**THE PROBLEM:** From first line to last, output the records below exactly.

(Stored data entries)

+++

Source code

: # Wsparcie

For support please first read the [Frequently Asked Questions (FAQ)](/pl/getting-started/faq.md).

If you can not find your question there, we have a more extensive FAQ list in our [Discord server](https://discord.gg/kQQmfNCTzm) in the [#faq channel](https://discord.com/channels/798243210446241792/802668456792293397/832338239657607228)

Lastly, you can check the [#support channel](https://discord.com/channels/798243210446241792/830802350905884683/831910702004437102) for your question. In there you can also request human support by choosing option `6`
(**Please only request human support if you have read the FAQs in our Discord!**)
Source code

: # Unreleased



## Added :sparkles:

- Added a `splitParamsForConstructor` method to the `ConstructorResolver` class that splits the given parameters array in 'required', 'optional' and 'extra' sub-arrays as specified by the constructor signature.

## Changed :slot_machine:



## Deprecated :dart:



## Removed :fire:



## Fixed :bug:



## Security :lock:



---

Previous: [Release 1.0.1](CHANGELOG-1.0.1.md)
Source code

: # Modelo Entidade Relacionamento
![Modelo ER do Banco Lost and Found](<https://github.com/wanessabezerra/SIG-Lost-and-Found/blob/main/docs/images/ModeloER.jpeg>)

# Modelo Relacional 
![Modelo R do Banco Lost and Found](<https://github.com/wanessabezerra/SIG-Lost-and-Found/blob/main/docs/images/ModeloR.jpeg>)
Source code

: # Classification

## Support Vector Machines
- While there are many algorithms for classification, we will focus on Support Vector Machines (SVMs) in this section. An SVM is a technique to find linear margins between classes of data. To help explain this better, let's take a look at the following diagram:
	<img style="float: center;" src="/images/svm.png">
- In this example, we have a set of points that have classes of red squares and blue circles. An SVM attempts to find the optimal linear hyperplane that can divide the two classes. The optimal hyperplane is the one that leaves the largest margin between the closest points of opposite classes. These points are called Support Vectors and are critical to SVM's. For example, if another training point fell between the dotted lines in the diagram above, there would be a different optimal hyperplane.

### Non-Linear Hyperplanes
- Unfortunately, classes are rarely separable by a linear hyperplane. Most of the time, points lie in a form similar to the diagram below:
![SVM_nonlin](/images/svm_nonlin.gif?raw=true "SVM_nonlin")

+++

**ANSWER TO THIS EXERCISE:**
Source code

: # Wsparcie

For support please first read the [Frequently Asked Questions (FAQ)](/pl/getting-started/faq.md).

If you can not find your question there, we have a more extensive FAQ list in our [Discord server](https://discord.gg/kQQmfNCTzm) in the [#faq channel](https://discord.com/channels/798243210446241792/802668456792293397/832338239657607228)

Lastly, you can check the [#support channel](https://discord.com/channels/798243210446241792/830802350905884683/831910702004437102) for your question. In there you can also request human support by choosing option `6`
(**Please only request human support if you have read the FAQs in our Discord!**)
Source code

: # Unreleased



## Added :sparkles:

- Added a `splitParamsForConstructor` method to the `ConstructorResolver` class that splits the given parameters array in 'required', 'optional' and 'extra' sub-arrays as specified by the constructor signature.

## Changed :slot_machine:



## Deprecated :dart:



## Removed :fire:



## Fixed :bug:



## Security :lock:



---

Previous: [Release 1.0.1](CHANGELOG-1.0.1.md)
Source code

: # Modelo Entidade Relacionamento
![Modelo ER do Banco Lost and Found](<https://github.com/wanessabezerra/SIG-Lost-and-Found/blob/main/docs/images/ModeloER.jpeg>)

# Modelo Relacional 
![Modelo R do Banco Lost and Found](<https://github.com/wanessabezerra/SIG-Lost-and-Found/blob/main/docs/images/ModeloR.jpeg>)
Source code

: # Classification

## Support Vector Machines
- While there are many algorithms for classification, we will focus on Support Vector Machines (SVMs) in this section. An SVM is a technique to find linear margins between classes of data. To help explain this better, let's take a look at the following diagram:
	<img style="float: center;" src="/images/svm.png">
- In this example, we have a set of points that have classes of red squares and blue circles. An SVM attempts to find the optimal linear hyperplane that can divide the two classes. The optimal hyperplane is the one that leaves the largest margin between the closest points of opposite classes. These points are called Support Vectors and are critical to SVM's. For example, if another training point fell between the dotted lines in the diagram above, there would be a different optimal hyperplane.

### Non-Linear Hyperplanes
- Unfortunately, classes are rarely separable by a linear hyperplane. Most of the time, points lie in a form similar to the diagram below:
![SVM_nonlin](/images/svm_nonlin.gif?raw=true "SVM_nonlin")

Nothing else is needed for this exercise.